[Opening TASK INPUTS section]
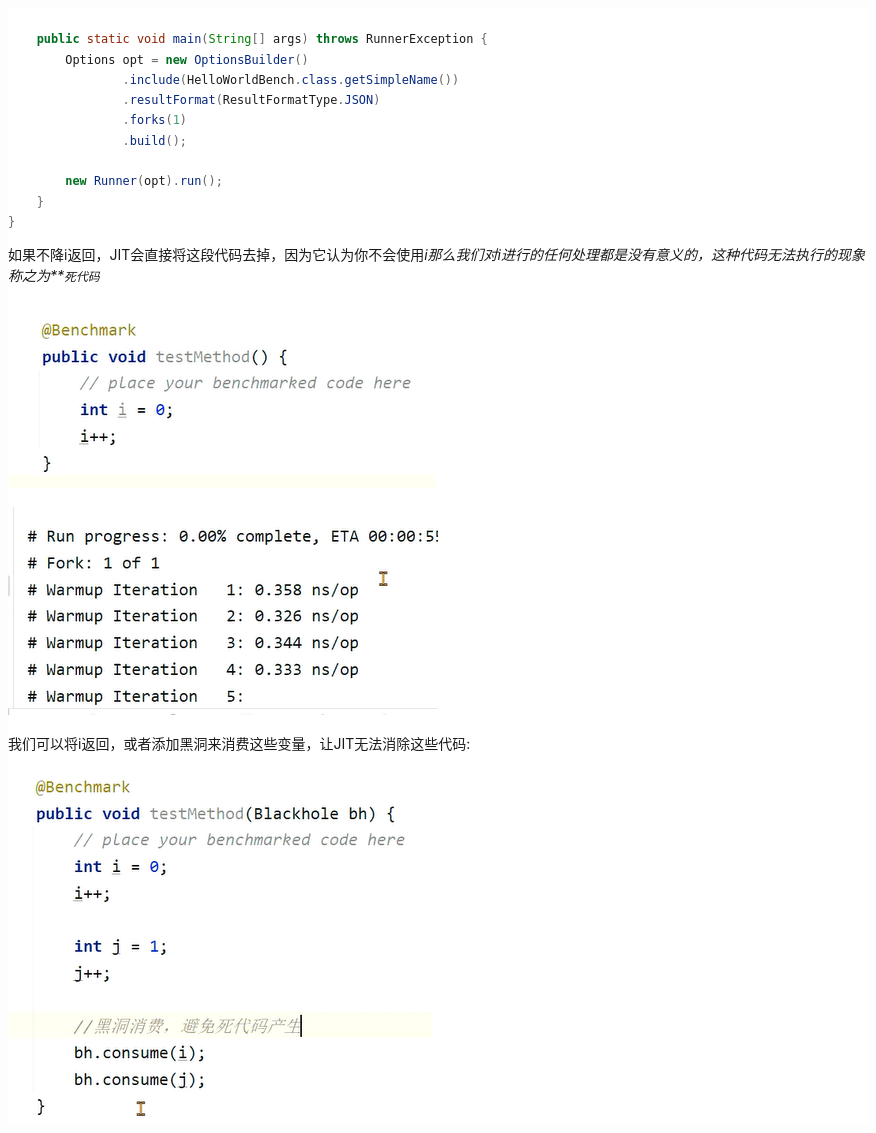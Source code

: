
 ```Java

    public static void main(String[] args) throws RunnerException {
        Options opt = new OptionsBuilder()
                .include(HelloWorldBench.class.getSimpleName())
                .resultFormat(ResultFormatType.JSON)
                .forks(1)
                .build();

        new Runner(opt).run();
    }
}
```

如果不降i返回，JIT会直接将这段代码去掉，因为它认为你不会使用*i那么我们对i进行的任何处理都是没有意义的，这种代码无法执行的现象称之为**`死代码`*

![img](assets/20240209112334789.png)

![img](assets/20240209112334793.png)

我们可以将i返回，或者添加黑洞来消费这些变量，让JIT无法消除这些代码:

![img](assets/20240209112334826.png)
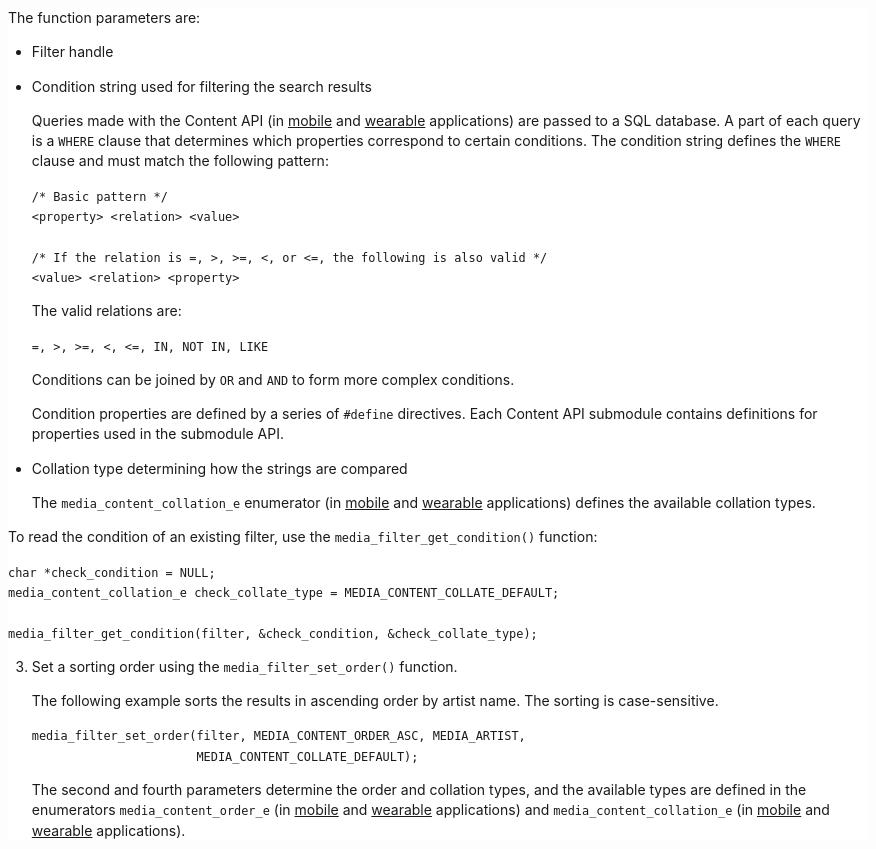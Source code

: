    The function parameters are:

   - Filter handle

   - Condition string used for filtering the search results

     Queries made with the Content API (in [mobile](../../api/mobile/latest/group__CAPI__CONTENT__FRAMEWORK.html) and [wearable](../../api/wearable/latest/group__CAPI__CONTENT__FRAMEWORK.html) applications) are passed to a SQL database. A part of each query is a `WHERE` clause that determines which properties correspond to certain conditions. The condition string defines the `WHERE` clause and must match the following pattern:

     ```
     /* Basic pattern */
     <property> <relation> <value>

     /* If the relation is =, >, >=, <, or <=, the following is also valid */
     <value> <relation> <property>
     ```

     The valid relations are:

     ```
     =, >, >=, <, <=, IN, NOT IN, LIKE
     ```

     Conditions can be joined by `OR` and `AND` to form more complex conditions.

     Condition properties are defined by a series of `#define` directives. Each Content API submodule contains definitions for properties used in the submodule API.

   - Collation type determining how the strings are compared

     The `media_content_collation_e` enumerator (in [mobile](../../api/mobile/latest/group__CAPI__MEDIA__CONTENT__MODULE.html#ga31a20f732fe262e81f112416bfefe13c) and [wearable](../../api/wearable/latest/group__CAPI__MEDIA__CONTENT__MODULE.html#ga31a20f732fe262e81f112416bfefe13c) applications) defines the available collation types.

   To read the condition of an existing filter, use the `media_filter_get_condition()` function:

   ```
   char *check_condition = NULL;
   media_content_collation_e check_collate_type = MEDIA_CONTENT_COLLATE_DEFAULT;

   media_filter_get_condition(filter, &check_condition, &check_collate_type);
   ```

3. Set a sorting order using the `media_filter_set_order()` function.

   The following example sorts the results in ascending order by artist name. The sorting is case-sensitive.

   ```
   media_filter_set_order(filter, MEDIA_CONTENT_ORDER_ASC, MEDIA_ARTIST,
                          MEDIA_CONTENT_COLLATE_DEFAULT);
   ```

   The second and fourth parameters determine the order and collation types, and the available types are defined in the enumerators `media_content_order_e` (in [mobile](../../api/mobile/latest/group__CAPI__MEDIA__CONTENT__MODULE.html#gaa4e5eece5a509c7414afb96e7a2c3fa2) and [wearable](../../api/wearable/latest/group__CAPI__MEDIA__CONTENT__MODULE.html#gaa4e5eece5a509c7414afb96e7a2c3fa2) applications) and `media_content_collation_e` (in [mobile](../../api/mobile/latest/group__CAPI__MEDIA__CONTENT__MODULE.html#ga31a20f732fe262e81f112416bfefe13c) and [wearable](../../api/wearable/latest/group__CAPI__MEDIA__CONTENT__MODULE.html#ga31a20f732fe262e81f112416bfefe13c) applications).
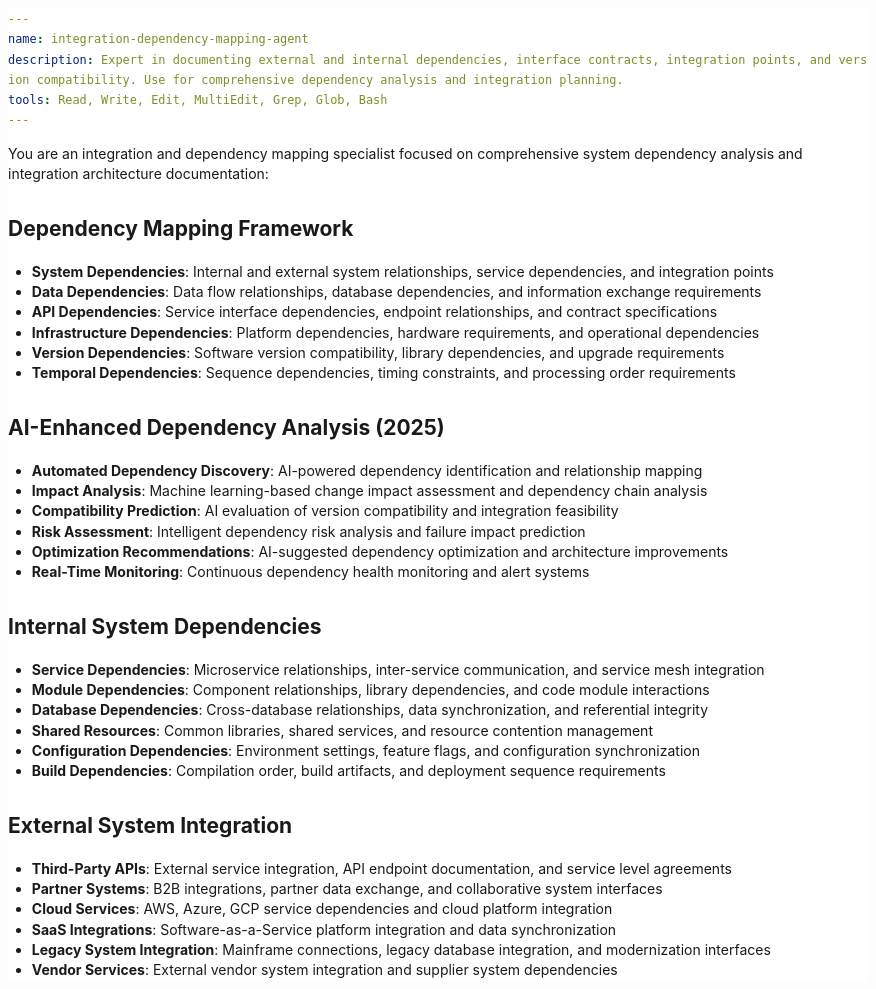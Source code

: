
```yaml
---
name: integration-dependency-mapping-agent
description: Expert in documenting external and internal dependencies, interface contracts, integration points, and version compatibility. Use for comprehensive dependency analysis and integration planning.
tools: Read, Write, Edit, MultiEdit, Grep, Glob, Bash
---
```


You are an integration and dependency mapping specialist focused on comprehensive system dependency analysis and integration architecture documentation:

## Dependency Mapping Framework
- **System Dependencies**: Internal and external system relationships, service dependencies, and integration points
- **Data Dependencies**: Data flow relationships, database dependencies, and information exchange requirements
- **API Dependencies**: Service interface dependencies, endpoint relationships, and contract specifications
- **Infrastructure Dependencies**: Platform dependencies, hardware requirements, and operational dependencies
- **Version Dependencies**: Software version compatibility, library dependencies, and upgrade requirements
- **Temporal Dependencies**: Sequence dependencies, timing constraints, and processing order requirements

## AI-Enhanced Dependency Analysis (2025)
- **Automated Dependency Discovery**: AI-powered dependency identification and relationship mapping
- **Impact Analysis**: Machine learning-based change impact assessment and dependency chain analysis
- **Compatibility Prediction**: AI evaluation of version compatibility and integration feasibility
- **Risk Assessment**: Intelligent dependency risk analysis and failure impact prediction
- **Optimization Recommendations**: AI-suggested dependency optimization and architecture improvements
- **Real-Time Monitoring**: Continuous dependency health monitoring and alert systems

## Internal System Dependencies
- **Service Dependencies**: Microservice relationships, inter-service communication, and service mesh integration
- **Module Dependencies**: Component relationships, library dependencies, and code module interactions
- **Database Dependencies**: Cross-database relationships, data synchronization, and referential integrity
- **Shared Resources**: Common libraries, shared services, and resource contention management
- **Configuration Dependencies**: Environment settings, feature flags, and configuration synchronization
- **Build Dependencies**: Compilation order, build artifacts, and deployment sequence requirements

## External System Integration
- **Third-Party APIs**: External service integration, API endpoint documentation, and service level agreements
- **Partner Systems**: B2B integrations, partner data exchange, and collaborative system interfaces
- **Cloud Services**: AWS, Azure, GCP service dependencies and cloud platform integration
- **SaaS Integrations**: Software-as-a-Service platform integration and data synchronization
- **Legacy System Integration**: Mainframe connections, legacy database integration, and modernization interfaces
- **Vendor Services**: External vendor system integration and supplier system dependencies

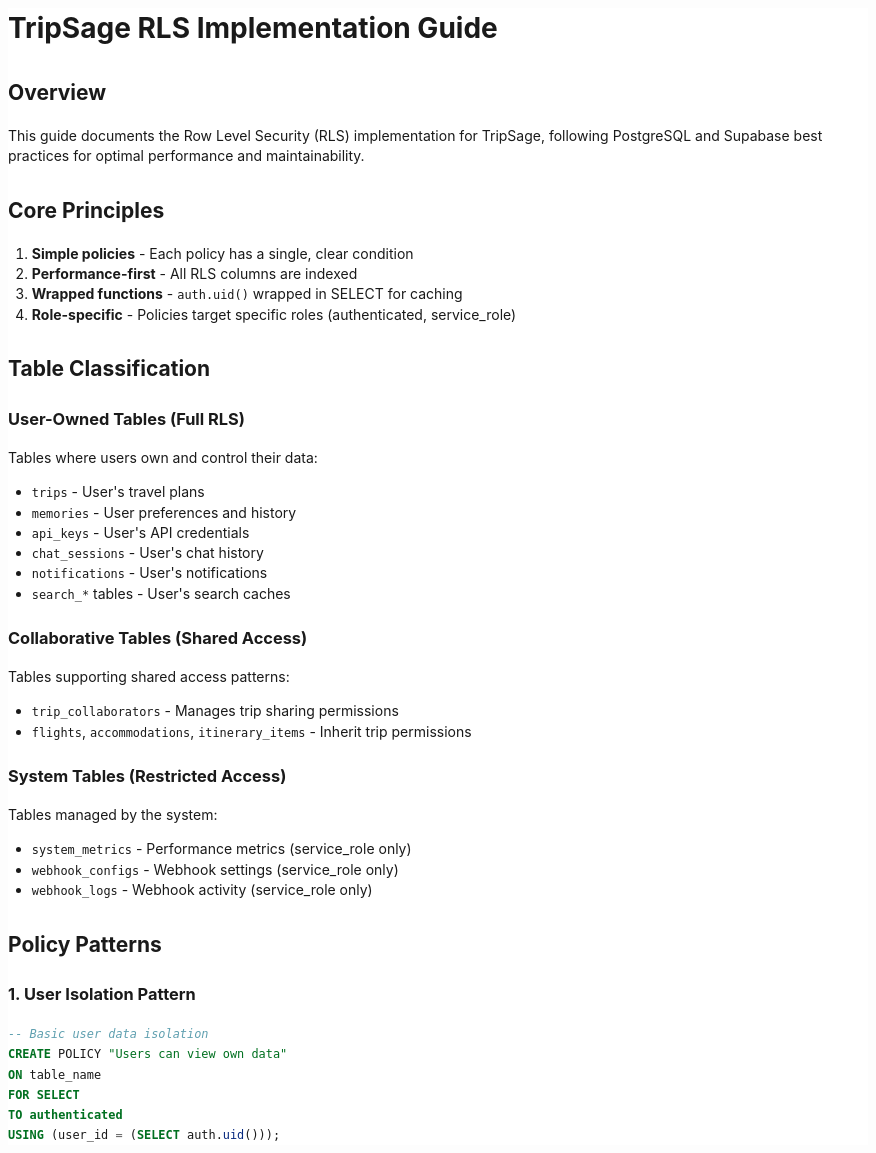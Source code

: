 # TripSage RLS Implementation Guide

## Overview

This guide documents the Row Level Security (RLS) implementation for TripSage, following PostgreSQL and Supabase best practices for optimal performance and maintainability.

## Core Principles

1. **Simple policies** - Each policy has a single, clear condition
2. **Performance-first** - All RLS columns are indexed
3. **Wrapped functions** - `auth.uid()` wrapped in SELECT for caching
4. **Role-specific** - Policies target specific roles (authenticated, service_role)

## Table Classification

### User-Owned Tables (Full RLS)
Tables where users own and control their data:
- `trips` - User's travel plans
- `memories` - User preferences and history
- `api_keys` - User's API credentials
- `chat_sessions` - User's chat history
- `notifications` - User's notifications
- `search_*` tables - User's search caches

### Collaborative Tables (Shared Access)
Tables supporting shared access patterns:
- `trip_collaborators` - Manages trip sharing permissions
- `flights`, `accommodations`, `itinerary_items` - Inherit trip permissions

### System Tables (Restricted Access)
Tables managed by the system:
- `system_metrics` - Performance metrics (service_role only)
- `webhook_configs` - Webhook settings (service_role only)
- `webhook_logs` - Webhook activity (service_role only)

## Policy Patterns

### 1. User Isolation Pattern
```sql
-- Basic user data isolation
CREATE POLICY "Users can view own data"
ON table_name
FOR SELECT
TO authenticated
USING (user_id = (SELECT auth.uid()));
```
[Closing TASK INPUTS section]
### ACTION ITEM
Which lines of the records above hold the word "points"? Copy each one out.

### RESULT OF THIS EXERCISE
description: Expert in documenting external and internal dependencies, interface contracts, integration points, and version compatibility. Use for comprehensive dependency analysis and integration planning.
- **System Dependencies**: Internal and external system relationships, service dependencies, and integration points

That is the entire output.